La ciudad era una caldera que hervía de actividad y emoción, y Na Joana era la que tenía el cucharón con la que se removía el guiso. Pese a su tamaño y aparente lentitud de movimientos, era una de esas mujeres capaces de estar en todas partes a la vez para dar órdenes a los criados, despachar con el clero del Cabildo de la Seu, hablar con los oficiales y funcionarios del Consell de la Ciutat y atender a los nobles y cavallers que querían saber cuándo podrían saludar a su reverendísimo hermano que, en su tierra natal, volvía a ser Roderic de Borja i Borja, y no Borgia al modo italiano. Y a eso se sumaba que sentía un placer especial en preparar ella misma el desayuno, la comida y la cena para la mitad del palacio episcopal como aquel banquete que nos ofreció a mi familia y donde le contó a mi medio tía todo lo que se estaba organizando para que Valencia recibiera a su hijo más ilustre.

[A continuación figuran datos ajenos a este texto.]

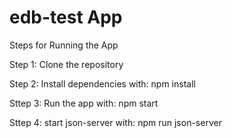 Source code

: # edb-test App

Steps for Running the App

Step 1: Clone the repository

Step 2: Install dependencies with: npm install

Sttep 3: Run the app with: npm start

Sttep 4: start json-server with: npm run json-server
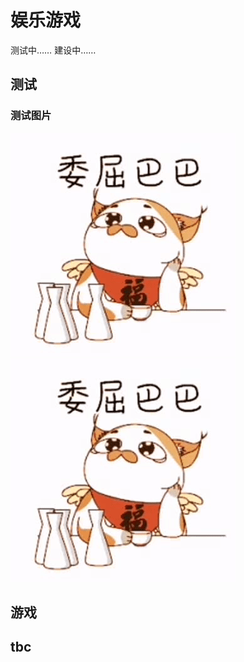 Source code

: # 娱乐游戏

测试中……
建设中……

## 测试

### 测试图片
![png](vx_images/394392000249886.png)
![陆吾委屈巴巴](vx_images/354342100244992.gif)

## 游戏


## tbc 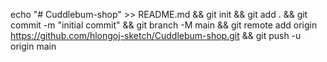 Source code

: echo "# Cuddlebum-shop" >> README.md && git init && git add . && git commit -m "initial commit" && git branch -M main && git remote add origin https://github.com/hlongoj-sketch/Cuddlebum-shop.git && git push -u origin main
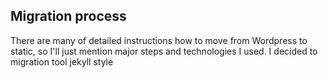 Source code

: ## Migration process
There are many of detailed instructions how to move from Wordpress to static, so I'll just mention major steps and technologies I used. 
I decided to 
migration tool
jekyll
style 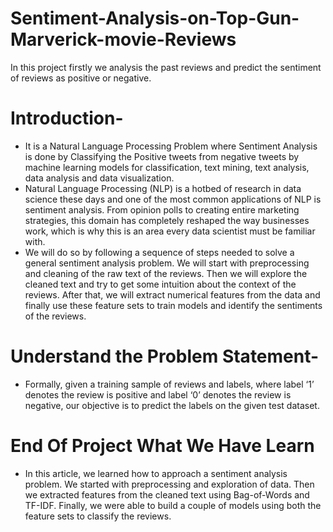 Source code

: # Sentiment-Analysis-on-Top-Gun-Marverick-movie-Reviews
In this project firstly we analysis the past reviews and predict the sentiment of reviews as positive or negative.

# Introduction-

- It is a Natural Language Processing Problem where Sentiment Analysis is done by Classifying the Positive tweets from negative tweets by machine learning models for classification, text mining, text analysis, data analysis and data visualization.
- Natural Language Processing (NLP) is a hotbed of research in data science these days and one of the most common applications of NLP is sentiment analysis. From opinion polls to creating entire marketing strategies, this domain has completely reshaped the way businesses work, which is why this is an area every data scientist must be familiar with.
- We will do so by following a sequence of steps needed to solve a general sentiment analysis problem. We will start with preprocessing and cleaning of the raw text of the reviews. Then we will explore the cleaned text and try to get some intuition about the context of the reviews. After that, we will extract numerical features from the data and finally use these feature sets to train models and identify the sentiments of the reviews.

# Understand the Problem Statement-

- Formally, given a training sample of reviews and labels, where label ‘1’ denotes the review is positive and label ‘0’ denotes the review is negative, our objective is to predict the labels on the given test dataset.

# End Of Project What We Have Learn

- In this article, we learned how to approach a sentiment analysis problem. We started with preprocessing and exploration of data. Then we extracted features from the cleaned text using Bag-of-Words and TF-IDF. Finally, we were able to build a couple of models using both the feature sets to classify the reviews.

A lo largo de mi vida he tenido la oportunidad de asistir a entradas triunfales en ciudades y villas tras su conquista, saqueo o liberación. Presencié la entrada del Gran Capitán Fernández de Córdoba en Roma, la del rey Luis XI de Francia en Milán y la de César Borgia en Urbino, entre otras muchas. Sin embargo, ninguna me ha causado tanta impresión como aquella en la que vi por primera vez al que, justo veinte años, dos meses y ocho días después, sería papa con el nombre de Alejandro VI. Supongo que la corta edad que tenía entonces tiene mucho que ver con que aquel día brille de forma especial en mi memoria.
Fue un sábado, cuatro días antes de la festividad de Sant Joan del año de gracia de 1472, y la mañana era hermosa como lo son todas las del final de la primavera que ya anuncian la inminente llegada del verano valenciano. Los jurats de la ciudad, los oficiales reales, todo el cabildo catedralicio junto a mi medio tío —lloctinent del rey Juan y gobernador del Reino de Valencia—, con sus respectivos séquitos y otras autoridades, fueron a recibir al cardenal a la cercana villa de Tavernes Blanques para acompañarlo en el tramo final de su viaje hasta su entrada en la capital por el Portal del Serrans, que franqueó poco después de la hora nona. Más de doscientas personas, entre ellas los obispos de Fano, Orto y Asís, habían acompañado al vicecanciller desde Roma, y con él hicieron el mismo recorrido que hacía la procesión del Corpus hasta acabar en la catedral.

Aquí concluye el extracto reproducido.